Gepubliceerd op 25 januari 2024

De keuze van de frequentie is niet zo voor de hand liggend als men op het eerste gezicht zou denken. Tussen 1885 en 1900 was er in de Verenigde Staten een scala aan frequenties in gebruik: 140, 133 1/3, 125, 83 1/3, 66 2/3, 60, 50, 40, 33 1/3, 30, 25 en 16 2/3 Hz. Elke frequentie had zijn eigen toepassingsgebied. Uiteindelijk werd er in Noord-Amerika, Brazilië en Japan voor 60 Hz en in de meeste andere landen voor 50 Hz gekozen. Tegenwoordig wordt 16 2/3 Hz (in Europa) en 25 Hz in Noord Amerika gebruikt bij de spoorwegen en is 400 Hz een gangbare frequentie aan boord van schepen, vliegtuigen en boorplatforms.

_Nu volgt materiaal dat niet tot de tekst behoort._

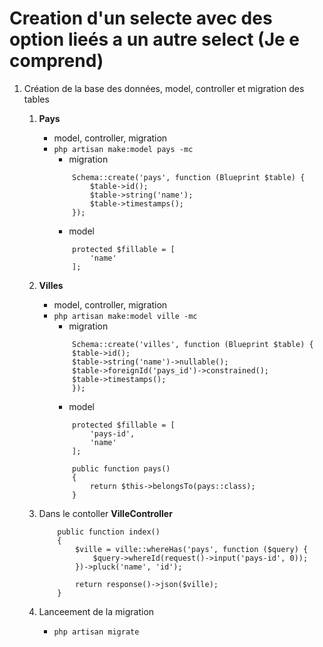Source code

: # Creation d'un selecte avec des option lieés a un autre select (Je e comprend)

1. Création de la base des données, model, controller et migration des tables 
    1. **Pays**
        - model, controller, migration 
        - `php artisan make:model pays -mc`
            - migration 
            ```
                Schema::create('pays', function (Blueprint $table) {
                    $table->id();
                    $table->string('name');
                    $table->timestamps();
                });
            ```
            - model
            ```
                protected $fillable = [
                    'name'
                ];
            ```

    2. **Villes** 
        - model, controller, migration 
        - `php artisan make:model ville -mc`
            - migration
            ```
                Schema::create('villes', function (Blueprint $table) {
                $table->id();
                $table->string('name')->nullable();
                $table->foreignId('pays_id')->constrained();
                $table->timestamps();
                });
            ```
            - model
            ```
                protected $fillable = [
                    'pays-id',
                    'name'
                ];

                public function pays()
                {
                    return $this->belongsTo(pays::class);
                }
            ```
    3. Dans le contoller **VilleController**
        ```
            public function index()
            {
                $ville = ville::whereHas('pays', function ($query) {
                    $query->whereId(request()->input('pays-id', 0));
                })->pluck('name', 'id');

                return response()->json($ville);
            }
        ``` 
    4. Lanceement de la migration
        - `php artisan migrate`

Een te lage frequentie, bijvoorbeeld 10 of 20 Hz. is niet bruikbaar voor verlichtingsdoeleinden omdat het menselijk oog dan een flikkering waarneemt. Daarentegen kan de frequentie ook weer niet te hoog zijn omdat de magnetiseringverliezen evenredig met de frequentie en de wervelstroomverliezen zelfs met het kwadraat van de frequentie toenemen. Toch is er ook een voordeel aan het gebruik van een hogere netfrequentie: motoren, generatoren en transformatoren kunnen kleiner gemaakt worden met behoud van het nominale vermogen. Voor het merendeel van de toepassingen is 50 of 60 Hz als frequentiestandaard een mooi compromis.